Options for South Whidbey High School now range from $25.8 million to $32.7 million

The committee charged with consolidating the Langley Middle School students and programs to the high school by 2012 will present two final cost options to the South Whidbey school board tonight.

The committee charged with consolidating the Langley Middle School students and programs to the high school by 2012 will present two final cost options to the South Whidbey school board tonight.

The total project cost for option one is $32.7 million; the total for the second option is $25.8 million.

Wednesday afternoon, the committee went through a rigid cost-cutting exercise designed to pare down the original proposal for revamping South Whidbey High School into a facility that would share space with LMS once that school is closed. The cost of the original proposal ranged from $24 million to $43.3 million.

Committee members spent hours at today’s meeting, scrutinizing details such as storage needs, bathrooms requirements and adding or subtracting square footage to the project.

Many cuts were made.

Option two provides no home economics classroom or remodels of the existing wood shop and video production studio. There is no middle school field house and four classrooms were cut in favor of a single computer lab.

A $1.82 million gym survived the cut because without it, middle school athletic programs would be severely impacted and the high school facilities are unable to handle the overflow, said high school athletic director John Patton.

Middle school teacher Erik Jokinen offered a spirited defense of the field house.

“We can’t eliminate the very reasons that we want students to come here and not somewhere else,” he said.

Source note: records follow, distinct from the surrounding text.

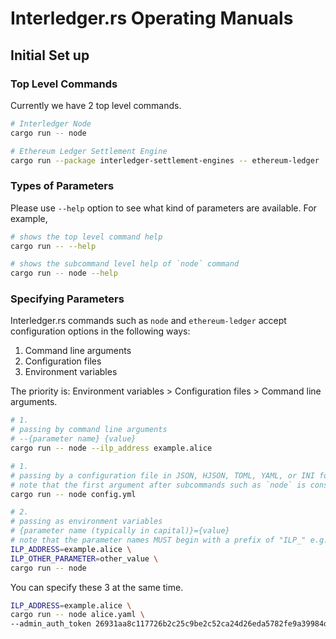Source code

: # Interledger.rs Operating Manuals

## Initial Set up

### Top Level Commands
Currently we have 2 top level commands.

```bash
# Interledger Node
cargo run -- node

# Ethereum Ledger Settlement Engine
cargo run --package interledger-settlement-engines -- ethereum-ledger
```

### Types of Parameters

Please use `--help` option to see what kind of parameters are available. For example,

```bash
# shows the top level command help
cargo run -- --help

# shows the subcommand level help of `node` command
cargo run -- node --help
```

### Specifying Parameters

Interledger.rs commands such as `node` and `ethereum-ledger` accept configuration options in the following ways:

1. Command line arguments
1. Configuration files
1. Environment variables

The priority is: Environment variables > Configuration files > Command line arguments.

```bash #
# 1.
# passing by command line arguments
# --{parameter name} {value}
cargo run -- node --ilp_address example.alice

# 1.
# passing by a configuration file in JSON, HJSON, TOML, YAML, or INI format
# note that the first argument after subcommands such as `node` is considered as a configuration file
cargo run -- node config.yml

# 2.
# passing as environment variables
# {parameter name (typically in capital)}={value}
# note that the parameter names MUST begin with a prefix of "ILP_" e.g. ILP_SECRET_SEED
ILP_ADDRESS=example.alice \
ILP_OTHER_PARAMETER=other_value \
cargo run -- node
```

You can specify these 3 at the same time.

```bash
ILP_ADDRESS=example.alice \
cargo run -- node alice.yaml \
--admin_auth_token 26931aa8c117726b2c25c9be2c52ca24d26eda5782fe9a39984db7dc602dcf0c
```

The school board will hear details on both options as well as the process and thinking by the committee at its workshop tonight at 6:30 p.m. in the community room at the elementary school.

Subcommittee reports will be made covering the proposed bell schedule, site visits to schools which have gone through the consolidation process, a recent parent survey, common spaces, sports facilities and science, technology, engineering and math classrooms.